Referees demand action
THE Papua New Guinea Rugby League Referees Association has lodged a formal complaint with the PNGNRL protesting the possible re-entry of the Hagen Eagles to the Digicel Cup 2017 season which starts in April.
Referees director Joe Peregua said after last year’s preliminary final assault on referee Aaron Henry by Eagles trainer Stanley Akinu, as well as attacks on Benjamin Kaupa and Paul Wani, the association would boycott the season if plans to readmit the Eagles were followed through despite an initial three-year ban imposed on the club.
In a letter to PNGNRL chairman Sudhir Guru and his board, the referees association gave the body until today to respond to their log of claims which listed four instances of abuse perpetrated on referees last season that had not been resolved and their initial demand for stern action to be taken against the Eagles.
Peregua, pictured, said 11 senior Port Moresby-based had signed the petition which was also delivered to the PNGNRL board, PNGRFL chief executive officer Reatau Rau and Southern Confederate director Gwaibo Mairi.
Peregua said if the PNGNRL failed to address their demands after their scheduled board meeting on Sunday, the senior referees would not referee any cup games in 2017.
“The PNGNRL has not done enough to protect referees from attacks, violence and intimidation for a long time,” Peregua said.
“We continue to be attacked, assaulted, beaten and threatened year-in, year-out without any change whatsoever.
“The PNGNRL has failed us terribly and now, after last year’s incident during the Digicel Cup preliminary final, the club that attacked one of our referees will be allowed to come back in 2017.
“It is unacceptable and we will not tolerate that.
“We will not referee any games unless the Hagen Eagles are removed.

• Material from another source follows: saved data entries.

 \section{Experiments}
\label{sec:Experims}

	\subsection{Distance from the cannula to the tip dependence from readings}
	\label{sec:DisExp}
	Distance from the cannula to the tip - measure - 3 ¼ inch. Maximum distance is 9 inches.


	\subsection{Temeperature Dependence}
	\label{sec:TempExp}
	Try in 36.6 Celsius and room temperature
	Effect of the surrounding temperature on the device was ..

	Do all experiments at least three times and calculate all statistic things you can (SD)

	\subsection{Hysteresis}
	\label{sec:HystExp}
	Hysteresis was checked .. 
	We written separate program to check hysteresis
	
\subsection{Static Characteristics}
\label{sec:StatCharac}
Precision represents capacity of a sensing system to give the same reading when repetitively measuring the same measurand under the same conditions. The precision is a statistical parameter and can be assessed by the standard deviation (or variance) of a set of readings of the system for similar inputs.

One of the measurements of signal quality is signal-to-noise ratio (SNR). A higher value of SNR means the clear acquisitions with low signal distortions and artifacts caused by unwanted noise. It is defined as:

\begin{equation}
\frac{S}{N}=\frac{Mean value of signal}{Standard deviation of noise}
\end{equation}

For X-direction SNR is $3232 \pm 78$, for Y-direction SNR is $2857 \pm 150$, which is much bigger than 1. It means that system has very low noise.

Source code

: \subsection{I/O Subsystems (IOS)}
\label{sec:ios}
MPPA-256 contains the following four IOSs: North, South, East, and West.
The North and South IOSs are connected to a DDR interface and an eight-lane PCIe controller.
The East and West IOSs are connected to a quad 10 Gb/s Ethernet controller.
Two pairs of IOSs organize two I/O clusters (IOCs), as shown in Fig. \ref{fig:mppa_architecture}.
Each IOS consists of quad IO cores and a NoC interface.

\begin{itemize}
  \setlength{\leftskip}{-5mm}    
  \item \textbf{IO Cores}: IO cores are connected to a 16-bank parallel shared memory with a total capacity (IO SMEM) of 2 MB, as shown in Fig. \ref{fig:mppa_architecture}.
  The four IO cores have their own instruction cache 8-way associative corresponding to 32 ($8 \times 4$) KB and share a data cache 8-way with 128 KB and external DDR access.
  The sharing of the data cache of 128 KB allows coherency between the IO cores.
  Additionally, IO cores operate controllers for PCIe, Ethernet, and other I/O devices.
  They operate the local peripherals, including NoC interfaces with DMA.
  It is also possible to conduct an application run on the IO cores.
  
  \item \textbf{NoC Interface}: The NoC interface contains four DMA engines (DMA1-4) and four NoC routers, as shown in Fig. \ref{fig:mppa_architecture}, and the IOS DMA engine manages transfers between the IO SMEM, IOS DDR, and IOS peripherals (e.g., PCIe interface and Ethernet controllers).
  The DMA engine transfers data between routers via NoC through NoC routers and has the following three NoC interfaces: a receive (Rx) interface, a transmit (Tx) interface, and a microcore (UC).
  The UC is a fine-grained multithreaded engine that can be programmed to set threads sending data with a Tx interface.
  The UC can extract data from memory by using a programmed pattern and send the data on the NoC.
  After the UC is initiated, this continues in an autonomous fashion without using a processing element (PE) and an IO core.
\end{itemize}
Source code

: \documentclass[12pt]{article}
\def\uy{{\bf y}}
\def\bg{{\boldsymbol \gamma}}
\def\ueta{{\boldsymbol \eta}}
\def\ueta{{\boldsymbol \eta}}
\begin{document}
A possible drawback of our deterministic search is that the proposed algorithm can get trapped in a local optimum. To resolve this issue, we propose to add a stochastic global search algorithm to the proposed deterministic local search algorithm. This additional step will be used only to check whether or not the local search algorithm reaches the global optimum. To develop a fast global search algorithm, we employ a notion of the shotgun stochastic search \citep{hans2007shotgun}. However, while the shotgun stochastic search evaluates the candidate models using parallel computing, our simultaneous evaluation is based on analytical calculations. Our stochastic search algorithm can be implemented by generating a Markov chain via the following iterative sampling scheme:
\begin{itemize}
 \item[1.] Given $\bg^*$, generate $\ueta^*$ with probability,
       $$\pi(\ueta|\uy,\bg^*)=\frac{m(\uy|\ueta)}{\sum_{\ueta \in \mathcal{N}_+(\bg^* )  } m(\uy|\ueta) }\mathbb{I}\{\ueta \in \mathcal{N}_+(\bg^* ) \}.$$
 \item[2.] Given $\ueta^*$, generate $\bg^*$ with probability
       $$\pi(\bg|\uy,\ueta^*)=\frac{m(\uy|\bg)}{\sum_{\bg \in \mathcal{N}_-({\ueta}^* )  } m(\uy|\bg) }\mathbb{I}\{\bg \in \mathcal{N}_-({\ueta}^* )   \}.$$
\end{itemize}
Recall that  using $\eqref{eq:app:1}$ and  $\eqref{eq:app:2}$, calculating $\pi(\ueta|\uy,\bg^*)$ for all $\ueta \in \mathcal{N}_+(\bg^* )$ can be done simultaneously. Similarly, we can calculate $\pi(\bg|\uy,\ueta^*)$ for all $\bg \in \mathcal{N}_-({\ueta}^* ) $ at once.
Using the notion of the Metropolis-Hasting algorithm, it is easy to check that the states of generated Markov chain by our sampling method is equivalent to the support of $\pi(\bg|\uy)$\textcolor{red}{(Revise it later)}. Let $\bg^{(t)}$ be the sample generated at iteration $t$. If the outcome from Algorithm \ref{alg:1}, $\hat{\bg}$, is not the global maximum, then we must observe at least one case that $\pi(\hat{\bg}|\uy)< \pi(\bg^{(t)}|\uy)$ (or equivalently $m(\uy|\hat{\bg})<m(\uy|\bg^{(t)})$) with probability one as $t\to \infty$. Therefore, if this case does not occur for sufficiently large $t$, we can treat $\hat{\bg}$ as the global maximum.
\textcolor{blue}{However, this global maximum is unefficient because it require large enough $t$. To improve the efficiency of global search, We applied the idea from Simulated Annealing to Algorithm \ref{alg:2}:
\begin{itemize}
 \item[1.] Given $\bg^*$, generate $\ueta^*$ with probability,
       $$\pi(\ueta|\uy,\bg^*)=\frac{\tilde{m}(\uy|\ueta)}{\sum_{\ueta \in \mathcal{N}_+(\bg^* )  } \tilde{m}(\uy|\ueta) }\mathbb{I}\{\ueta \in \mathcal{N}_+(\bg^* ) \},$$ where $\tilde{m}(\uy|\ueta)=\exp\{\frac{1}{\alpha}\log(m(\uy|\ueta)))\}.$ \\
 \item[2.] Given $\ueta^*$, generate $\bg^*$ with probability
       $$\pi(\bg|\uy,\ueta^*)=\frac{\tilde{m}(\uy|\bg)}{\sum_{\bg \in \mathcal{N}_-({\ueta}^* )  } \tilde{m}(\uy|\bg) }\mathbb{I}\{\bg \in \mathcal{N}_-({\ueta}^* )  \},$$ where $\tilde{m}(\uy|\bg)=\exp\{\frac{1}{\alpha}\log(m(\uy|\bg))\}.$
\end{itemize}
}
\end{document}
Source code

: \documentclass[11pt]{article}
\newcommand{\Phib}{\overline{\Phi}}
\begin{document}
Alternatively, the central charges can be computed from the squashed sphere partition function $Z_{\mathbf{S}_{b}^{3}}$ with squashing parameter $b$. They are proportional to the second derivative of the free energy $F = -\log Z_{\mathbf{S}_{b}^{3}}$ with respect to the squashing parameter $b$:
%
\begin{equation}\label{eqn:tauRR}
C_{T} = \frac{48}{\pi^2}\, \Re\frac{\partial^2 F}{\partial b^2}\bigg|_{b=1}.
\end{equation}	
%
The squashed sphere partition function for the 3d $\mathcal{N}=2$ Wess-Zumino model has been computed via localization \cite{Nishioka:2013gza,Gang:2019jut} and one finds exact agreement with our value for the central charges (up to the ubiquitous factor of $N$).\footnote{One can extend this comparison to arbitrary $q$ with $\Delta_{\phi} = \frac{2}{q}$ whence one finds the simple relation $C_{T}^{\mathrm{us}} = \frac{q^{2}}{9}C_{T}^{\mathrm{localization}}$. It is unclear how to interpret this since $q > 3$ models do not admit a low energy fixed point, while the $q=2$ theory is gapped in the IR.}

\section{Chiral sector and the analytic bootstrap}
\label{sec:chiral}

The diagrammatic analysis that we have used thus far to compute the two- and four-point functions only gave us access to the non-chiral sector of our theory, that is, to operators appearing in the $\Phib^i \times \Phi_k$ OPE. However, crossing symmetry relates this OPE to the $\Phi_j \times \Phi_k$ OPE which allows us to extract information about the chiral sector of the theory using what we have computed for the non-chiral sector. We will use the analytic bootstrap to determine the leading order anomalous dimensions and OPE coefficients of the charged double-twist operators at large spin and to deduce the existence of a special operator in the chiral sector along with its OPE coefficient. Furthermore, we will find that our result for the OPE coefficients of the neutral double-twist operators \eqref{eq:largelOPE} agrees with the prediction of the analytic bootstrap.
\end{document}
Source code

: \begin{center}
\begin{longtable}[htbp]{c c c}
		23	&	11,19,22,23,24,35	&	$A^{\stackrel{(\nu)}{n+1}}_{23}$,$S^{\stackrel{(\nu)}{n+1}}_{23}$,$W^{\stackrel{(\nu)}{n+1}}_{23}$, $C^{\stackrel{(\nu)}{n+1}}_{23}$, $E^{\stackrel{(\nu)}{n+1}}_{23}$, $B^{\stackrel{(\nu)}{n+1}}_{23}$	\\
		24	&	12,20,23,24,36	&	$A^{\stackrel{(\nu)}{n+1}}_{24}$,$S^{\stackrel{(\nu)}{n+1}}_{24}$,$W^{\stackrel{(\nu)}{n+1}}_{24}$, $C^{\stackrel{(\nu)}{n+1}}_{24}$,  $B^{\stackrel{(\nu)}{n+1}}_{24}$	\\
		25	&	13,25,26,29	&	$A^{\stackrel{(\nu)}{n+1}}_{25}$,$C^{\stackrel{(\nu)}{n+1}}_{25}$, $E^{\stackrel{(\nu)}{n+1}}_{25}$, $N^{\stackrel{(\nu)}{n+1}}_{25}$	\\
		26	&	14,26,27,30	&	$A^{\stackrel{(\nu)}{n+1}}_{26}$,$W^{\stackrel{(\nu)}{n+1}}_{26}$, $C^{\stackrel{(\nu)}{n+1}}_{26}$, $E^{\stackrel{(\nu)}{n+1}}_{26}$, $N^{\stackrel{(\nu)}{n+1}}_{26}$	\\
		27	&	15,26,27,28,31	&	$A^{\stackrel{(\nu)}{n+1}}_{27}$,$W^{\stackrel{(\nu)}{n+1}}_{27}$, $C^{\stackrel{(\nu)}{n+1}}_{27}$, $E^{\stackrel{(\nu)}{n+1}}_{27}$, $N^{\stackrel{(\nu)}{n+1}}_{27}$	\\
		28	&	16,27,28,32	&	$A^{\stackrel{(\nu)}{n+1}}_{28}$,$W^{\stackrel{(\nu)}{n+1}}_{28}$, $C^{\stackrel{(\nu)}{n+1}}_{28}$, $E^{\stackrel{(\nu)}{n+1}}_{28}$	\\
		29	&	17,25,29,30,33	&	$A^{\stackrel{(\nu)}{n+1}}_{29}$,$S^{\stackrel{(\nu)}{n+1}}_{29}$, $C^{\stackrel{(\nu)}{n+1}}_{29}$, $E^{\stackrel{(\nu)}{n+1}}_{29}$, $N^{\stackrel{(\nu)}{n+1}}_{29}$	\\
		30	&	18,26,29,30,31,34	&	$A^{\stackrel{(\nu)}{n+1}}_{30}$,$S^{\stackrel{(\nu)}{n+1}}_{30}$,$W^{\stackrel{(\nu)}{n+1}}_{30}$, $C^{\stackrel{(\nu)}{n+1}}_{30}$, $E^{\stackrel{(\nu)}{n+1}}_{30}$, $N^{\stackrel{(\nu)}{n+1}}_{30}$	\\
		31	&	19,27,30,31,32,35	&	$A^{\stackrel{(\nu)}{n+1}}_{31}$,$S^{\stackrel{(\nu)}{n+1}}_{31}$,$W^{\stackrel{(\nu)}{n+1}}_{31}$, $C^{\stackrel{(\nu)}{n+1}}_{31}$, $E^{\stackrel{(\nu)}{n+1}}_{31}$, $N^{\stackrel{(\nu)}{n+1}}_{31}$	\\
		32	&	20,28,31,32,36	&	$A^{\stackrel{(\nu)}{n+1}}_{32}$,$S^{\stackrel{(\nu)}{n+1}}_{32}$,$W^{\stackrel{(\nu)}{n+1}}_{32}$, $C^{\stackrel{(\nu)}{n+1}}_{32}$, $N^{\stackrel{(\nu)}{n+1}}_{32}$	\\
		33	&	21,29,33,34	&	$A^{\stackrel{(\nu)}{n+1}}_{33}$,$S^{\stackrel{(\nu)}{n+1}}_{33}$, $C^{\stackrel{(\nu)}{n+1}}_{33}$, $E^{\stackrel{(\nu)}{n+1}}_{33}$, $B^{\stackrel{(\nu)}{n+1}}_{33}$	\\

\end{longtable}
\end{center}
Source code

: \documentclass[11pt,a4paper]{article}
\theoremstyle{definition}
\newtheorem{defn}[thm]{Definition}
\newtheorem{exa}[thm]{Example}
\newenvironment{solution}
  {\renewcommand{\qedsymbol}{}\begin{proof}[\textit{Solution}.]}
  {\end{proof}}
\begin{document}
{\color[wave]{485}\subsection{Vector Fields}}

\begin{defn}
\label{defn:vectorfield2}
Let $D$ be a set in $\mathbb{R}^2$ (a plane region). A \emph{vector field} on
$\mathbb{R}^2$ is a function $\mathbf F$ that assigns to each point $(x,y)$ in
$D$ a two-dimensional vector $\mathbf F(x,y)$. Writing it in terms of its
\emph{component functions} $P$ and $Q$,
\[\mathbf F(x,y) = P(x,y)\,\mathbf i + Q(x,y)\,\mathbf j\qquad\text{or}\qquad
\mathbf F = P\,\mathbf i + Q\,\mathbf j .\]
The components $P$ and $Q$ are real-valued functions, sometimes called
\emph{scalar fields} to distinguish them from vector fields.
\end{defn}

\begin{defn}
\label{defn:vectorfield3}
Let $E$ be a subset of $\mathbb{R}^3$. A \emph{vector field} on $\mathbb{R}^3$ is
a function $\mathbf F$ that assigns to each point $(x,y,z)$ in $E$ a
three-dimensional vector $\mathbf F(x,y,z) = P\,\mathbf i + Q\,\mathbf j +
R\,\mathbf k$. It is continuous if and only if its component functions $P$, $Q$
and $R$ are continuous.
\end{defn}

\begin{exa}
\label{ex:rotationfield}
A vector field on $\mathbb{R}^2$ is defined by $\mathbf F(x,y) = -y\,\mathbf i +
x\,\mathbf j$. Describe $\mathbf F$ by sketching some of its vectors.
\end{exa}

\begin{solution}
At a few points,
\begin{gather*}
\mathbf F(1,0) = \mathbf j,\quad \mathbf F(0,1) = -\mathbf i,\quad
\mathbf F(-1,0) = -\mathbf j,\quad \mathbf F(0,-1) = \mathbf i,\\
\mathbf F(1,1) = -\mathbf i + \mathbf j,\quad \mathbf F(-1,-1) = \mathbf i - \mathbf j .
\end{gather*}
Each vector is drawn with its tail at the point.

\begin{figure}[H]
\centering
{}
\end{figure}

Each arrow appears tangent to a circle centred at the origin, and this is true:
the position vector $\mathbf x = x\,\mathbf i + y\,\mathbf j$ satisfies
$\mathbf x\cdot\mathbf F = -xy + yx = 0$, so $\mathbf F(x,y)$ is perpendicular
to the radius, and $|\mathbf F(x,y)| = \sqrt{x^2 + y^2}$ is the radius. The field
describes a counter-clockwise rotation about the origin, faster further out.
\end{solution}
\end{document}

They were banned for three years and they should serve that time.
Peregua said his association had taken offence after an independent judiciary had cleared the Eagles of the charges and lifted the ban, as well as the fine imposed on the club.
He said although the appeal process had been conducted by an independent body, the outcome had been disappointing.
“The PNGNRL needs to look at the decision by the independent judiciary.
“We understand the original decision was over-turned on appeal because of inconsistencies in the charges but the decision is a bad one for the sport.
He said the referees had been victimised yet again by the decision and it proved that no one was serious about addressing violence in the sport.
“If the Eagles are allowed to come back without being punished, it will paint a bad image for the sport and send the message that attacking referees and being violent is not a serious matter.
“We have therefore resolved to make a stand against the abuses we have suffered last season because we feel the matter has not been handled properly by the PNGNRL judicial system.”